--- AIM OF THE TASK ---
Output every record exactly and leave each picture out.

--- DATA EXTRACTS ---
========================
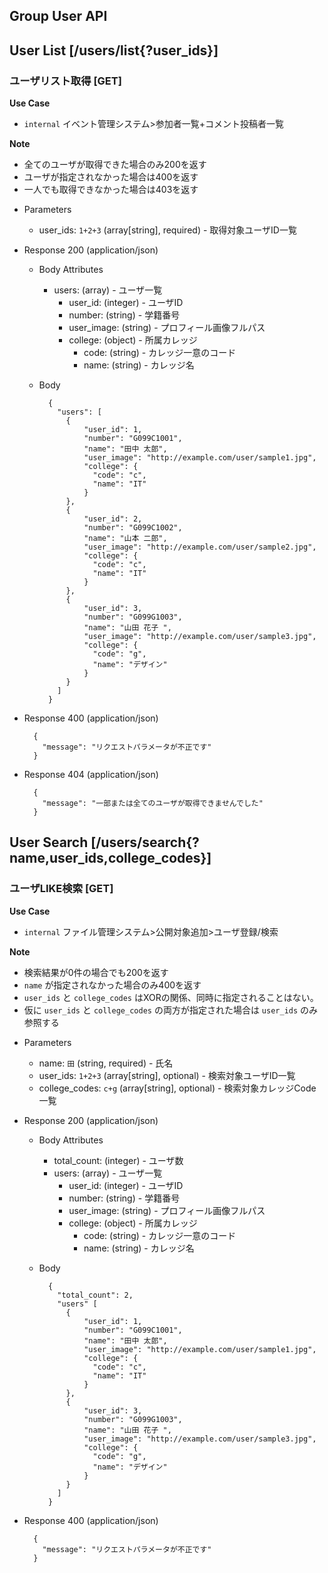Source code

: ## Group User API

## User List [/users/list{?user_ids}]
### ユーザリスト取得 [GET]

**Use Case**
- `internal` イベント管理システム>参加者一覧+コメント投稿者一覧

**Note**
- 全てのユーザが取得できた場合のみ200を返す
- ユーザが指定されなかった場合は400を返す
- 一人でも取得できなかった場合は403を返す

+ Parameters
    + user_ids: `1+2+3` (array[string], required) - 取得対象ユーザID一覧

+ Response 200 (application/json)

    + Body Attributes
        + users: (array) - ユーザ一覧
          - user_id: (integer) - ユーザID
          - number: (string) - 学籍番号
          - user_image: (string) - プロフィール画像フルパス
          - college: (object) - 所属カレッジ
              * code: (string) - カレッジ一意のコード
              * name: (string) - カレッジ名

    + Body

            {
              "users": [
                {
                    "user_id": 1,
                    "number": "G099C1001",
                    "name": "田中 太郎",
                    "user_image": "http://example.com/user/sample1.jpg",
                    "college": {
                      "code": "c",
                      "name": "IT"
                    }
                },
                {
                    "user_id": 2,
                    "number": "G099C1002",
                    "name": "山本 二郎",
                    "user_image": "http://example.com/user/sample2.jpg",
                    "college": {
                      "code": "c",
                      "name": "IT"
                    }
                },
                {
                    "user_id": 3,
                    "number": "G099G1003",
                    "name": "山田 花子 ",
                    "user_image": "http://example.com/user/sample3.jpg",
                    "college": {
                      "code": "g",
                      "name": "デザイン"
                    }
                }
              ]
            }

+ Response 400 (application/json)

        {
          "message": "リクエストパラメータが不正です"
        }

+ Response 404 (application/json)

        {
          "message": "一部または全てのユーザが取得できませんでした"
        }


## User Search [/users/search{?name,user_ids,college_codes}]
### ユーザLIKE検索 [GET]

**Use Case**
- `internal` ファイル管理システム>公開対象追加>ユーザ登録/検索

**Note**
- 検索結果が0件の場合でも200を返す
- `name` が指定されなかった場合のみ400を返す
- `user_ids` と `college_codes` はXORの関係、同時に指定されることはない。
- 仮に `user_ids` と `college_codes` の両方が指定された場合は `user_ids` のみ参照する

+ Parameters
    + name: `田` (string, required) - 氏名
    + user_ids: `1+2+3` (array[string], optional) - 検索対象ユーザID一覧
    + college_codes: `c+g` (array[string], optional) - 検索対象カレッジCode一覧

+ Response 200 (application/json)

    + Body Attributes
        + total_count: (integer) - ユーザ数
        + users: (array) - ユーザ一覧
          - user_id: (integer) - ユーザID
          - number: (string) - 学籍番号
          - user_image: (string) - プロフィール画像フルパス
          - college: (object) - 所属カレッジ
              * code: (string) - カレッジ一意のコード
              * name: (string) - カレッジ名

    + Body

            {
              "total_count": 2,
              "users" [
                {
                    "user_id": 1,
                    "number": "G099C1001",
                    "name": "田中 太郎",
                    "user_image": "http://example.com/user/sample1.jpg",
                    "college": {
                      "code": "c",
                      "name": "IT"
                    }
                },
                {
                    "user_id": 3,
                    "number": "G099G1003",
                    "name": "山田 花子 ",
                    "user_image": "http://example.com/user/sample3.jpg",
                    "college": {
                      "code": "g",
                      "name": "デザイン"
                    }
                }
              ]
            }

+ Response 400 (application/json)

        {
          "message": "リクエストパラメータが不正です"
        }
========================
--- TASK ANSWER ---
Source code

: ## Group User API

## User List [/users/list{?user_ids}]
### ユーザリスト取得 [GET]

**Use Case**
- `internal` イベント管理システム>参加者一覧+コメント投稿者一覧

**Note**
- 全てのユーザが取得できた場合のみ200を返す
- ユーザが指定されなかった場合は400を返す
- 一人でも取得できなかった場合は403を返す

+ Parameters
    + user_ids: `1+2+3` (array[string], required) - 取得対象ユーザID一覧

+ Response 200 (application/json)

    + Body Attributes
        + users: (array) - ユーザ一覧
          - user_id: (integer) - ユーザID
          - number: (string) - 学籍番号
          - user_image: (string) - プロフィール画像フルパス
          - college: (object) - 所属カレッジ
              * code: (string) - カレッジ一意のコード
              * name: (string) - カレッジ名

    + Body

            {
              "users": [
                {
                    "user_id": 1,
                    "number": "G099C1001",
                    "name": "田中 太郎",
                    "user_image": "http://example.com/user/sample1.jpg",
                    "college": {
                      "code": "c",
                      "name": "IT"
                    }
                },
                {
                    "user_id": 2,
                    "number": "G099C1002",
                    "name": "山本 二郎",
                    "user_image": "http://example.com/user/sample2.jpg",
                    "college": {
                      "code": "c",
                      "name": "IT"
                    }
                },
                {
                    "user_id": 3,
                    "number": "G099G1003",
                    "name": "山田 花子 ",
                    "user_image": "http://example.com/user/sample3.jpg",
                    "college": {
                      "code": "g",
                      "name": "デザイン"
                    }
                }
              ]
            }

+ Response 400 (application/json)

        {
          "message": "リクエストパラメータが不正です"
        }

+ Response 404 (application/json)

        {
          "message": "一部または全てのユーザが取得できませんでした"
        }


## User Search [/users/search{?name,user_ids,college_codes}]
### ユーザLIKE検索 [GET]

**Use Case**
- `internal` ファイル管理システム>公開対象追加>ユーザ登録/検索

**Note**
- 検索結果が0件の場合でも200を返す
- `name` が指定されなかった場合のみ400を返す
- `user_ids` と `college_codes` はXORの関係、同時に指定されることはない。
- 仮に `user_ids` と `college_codes` の両方が指定された場合は `user_ids` のみ参照する

+ Parameters
    + name: `田` (string, required) - 氏名
    + user_ids: `1+2+3` (array[string], optional) - 検索対象ユーザID一覧
    + college_codes: `c+g` (array[string], optional) - 検索対象カレッジCode一覧

+ Response 200 (application/json)

    + Body Attributes
        + total_count: (integer) - ユーザ数
        + users: (array) - ユーザ一覧
          - user_id: (integer) - ユーザID
          - number: (string) - 学籍番号
          - user_image: (string) - プロフィール画像フルパス
          - college: (object) - 所属カレッジ
              * code: (string) - カレッジ一意のコード
              * name: (string) - カレッジ名

    + Body

            {
              "total_count": 2,
              "users" [
                {
                    "user_id": 1,
                    "number": "G099C1001",
                    "name": "田中 太郎",
                    "user_image": "http://example.com/user/sample1.jpg",
                    "college": {
                      "code": "c",
                      "name": "IT"
                    }
                },
                {
                    "user_id": 3,
                    "number": "G099G1003",
                    "name": "山田 花子 ",
                    "user_image": "http://example.com/user/sample3.jpg",
                    "college": {
                      "code": "g",
                      "name": "デザイン"
                    }
                }
              ]
            }

+ Response 400 (application/json)

        {
          "message": "リクエストパラメータが不正です"
        }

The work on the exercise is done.